**Goal of the exercise**
Search the material for the string "textit", then return every line where it is found.
■ ■ ■ ■ ■
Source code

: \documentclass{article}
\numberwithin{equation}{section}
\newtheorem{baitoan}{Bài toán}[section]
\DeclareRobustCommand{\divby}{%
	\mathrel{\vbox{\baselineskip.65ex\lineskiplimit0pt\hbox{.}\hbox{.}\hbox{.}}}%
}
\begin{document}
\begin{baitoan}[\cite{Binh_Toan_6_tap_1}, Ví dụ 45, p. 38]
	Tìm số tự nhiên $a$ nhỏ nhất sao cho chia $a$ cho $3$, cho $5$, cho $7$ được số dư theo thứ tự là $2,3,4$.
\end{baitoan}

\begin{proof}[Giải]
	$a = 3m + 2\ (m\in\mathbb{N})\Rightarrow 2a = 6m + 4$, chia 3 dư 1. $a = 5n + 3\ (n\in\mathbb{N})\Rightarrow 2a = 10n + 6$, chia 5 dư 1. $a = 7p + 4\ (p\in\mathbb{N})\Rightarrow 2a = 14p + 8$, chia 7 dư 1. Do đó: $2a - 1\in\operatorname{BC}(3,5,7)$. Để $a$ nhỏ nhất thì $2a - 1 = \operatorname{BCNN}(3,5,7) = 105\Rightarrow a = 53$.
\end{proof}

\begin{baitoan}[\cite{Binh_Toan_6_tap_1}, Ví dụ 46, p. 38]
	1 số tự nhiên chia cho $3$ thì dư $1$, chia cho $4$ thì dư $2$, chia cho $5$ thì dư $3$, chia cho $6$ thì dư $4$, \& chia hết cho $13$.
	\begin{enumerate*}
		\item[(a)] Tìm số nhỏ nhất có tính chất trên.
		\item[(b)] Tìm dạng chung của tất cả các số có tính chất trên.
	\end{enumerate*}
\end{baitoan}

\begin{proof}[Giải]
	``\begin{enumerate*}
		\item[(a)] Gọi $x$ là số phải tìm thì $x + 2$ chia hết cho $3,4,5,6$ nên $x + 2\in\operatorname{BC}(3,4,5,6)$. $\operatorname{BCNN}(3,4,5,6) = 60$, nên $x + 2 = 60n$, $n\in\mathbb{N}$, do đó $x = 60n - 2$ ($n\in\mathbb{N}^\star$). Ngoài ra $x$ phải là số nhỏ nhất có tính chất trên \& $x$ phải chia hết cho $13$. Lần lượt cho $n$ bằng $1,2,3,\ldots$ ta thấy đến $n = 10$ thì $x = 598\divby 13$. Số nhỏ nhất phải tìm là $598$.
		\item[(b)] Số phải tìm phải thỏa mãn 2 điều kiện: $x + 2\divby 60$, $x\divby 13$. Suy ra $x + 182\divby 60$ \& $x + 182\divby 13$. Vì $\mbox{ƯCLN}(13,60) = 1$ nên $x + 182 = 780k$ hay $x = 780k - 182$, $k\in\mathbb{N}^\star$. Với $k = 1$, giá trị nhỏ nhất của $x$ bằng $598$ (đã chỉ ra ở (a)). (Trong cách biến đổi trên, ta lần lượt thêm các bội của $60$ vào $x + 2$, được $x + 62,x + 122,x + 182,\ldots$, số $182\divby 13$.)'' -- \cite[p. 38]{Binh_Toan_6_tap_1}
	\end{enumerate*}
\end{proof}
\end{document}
■ ■ ■ ■ ■
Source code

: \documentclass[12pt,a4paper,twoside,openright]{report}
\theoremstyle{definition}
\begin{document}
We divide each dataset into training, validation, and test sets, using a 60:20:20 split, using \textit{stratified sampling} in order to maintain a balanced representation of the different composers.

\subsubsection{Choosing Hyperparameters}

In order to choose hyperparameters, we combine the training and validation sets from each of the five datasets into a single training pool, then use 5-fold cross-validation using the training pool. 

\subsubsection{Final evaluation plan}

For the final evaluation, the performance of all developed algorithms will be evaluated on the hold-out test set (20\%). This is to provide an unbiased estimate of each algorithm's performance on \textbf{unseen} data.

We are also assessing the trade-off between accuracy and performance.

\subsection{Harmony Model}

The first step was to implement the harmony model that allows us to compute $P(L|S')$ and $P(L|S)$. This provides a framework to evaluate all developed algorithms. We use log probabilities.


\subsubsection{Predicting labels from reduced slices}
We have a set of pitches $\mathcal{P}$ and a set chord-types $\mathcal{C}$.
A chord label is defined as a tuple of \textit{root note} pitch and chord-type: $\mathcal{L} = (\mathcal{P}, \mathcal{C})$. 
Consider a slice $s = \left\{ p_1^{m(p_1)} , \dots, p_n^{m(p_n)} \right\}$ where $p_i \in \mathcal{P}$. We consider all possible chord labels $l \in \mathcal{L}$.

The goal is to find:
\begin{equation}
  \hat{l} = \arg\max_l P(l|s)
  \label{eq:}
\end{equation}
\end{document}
■ ■ ■ ■ ■
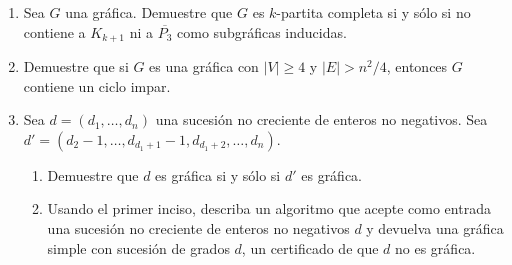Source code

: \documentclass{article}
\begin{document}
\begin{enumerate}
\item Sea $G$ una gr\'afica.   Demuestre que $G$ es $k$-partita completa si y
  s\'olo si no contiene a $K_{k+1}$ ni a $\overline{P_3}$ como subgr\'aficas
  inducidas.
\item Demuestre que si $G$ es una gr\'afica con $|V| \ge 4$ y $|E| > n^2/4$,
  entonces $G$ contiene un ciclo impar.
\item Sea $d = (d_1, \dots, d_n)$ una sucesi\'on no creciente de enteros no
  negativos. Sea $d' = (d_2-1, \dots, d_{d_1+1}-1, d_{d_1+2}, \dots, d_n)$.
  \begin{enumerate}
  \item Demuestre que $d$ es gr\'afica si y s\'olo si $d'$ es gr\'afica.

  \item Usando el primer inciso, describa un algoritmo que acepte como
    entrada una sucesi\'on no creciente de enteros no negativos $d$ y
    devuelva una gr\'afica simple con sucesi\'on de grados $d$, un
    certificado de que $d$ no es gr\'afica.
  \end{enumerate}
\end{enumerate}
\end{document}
■ ■ ■ ■ ■
**Response to this exercise**
We divide each dataset into training, validation, and test sets, using a 60:20:20 split, using \textit{stratified sampling} in order to maintain a balanced representation of the different composers.
A chord label is defined as a tuple of \textit{root note} pitch and chord-type: $\mathcal{L} = (\mathcal{P}, \mathcal{C})$. 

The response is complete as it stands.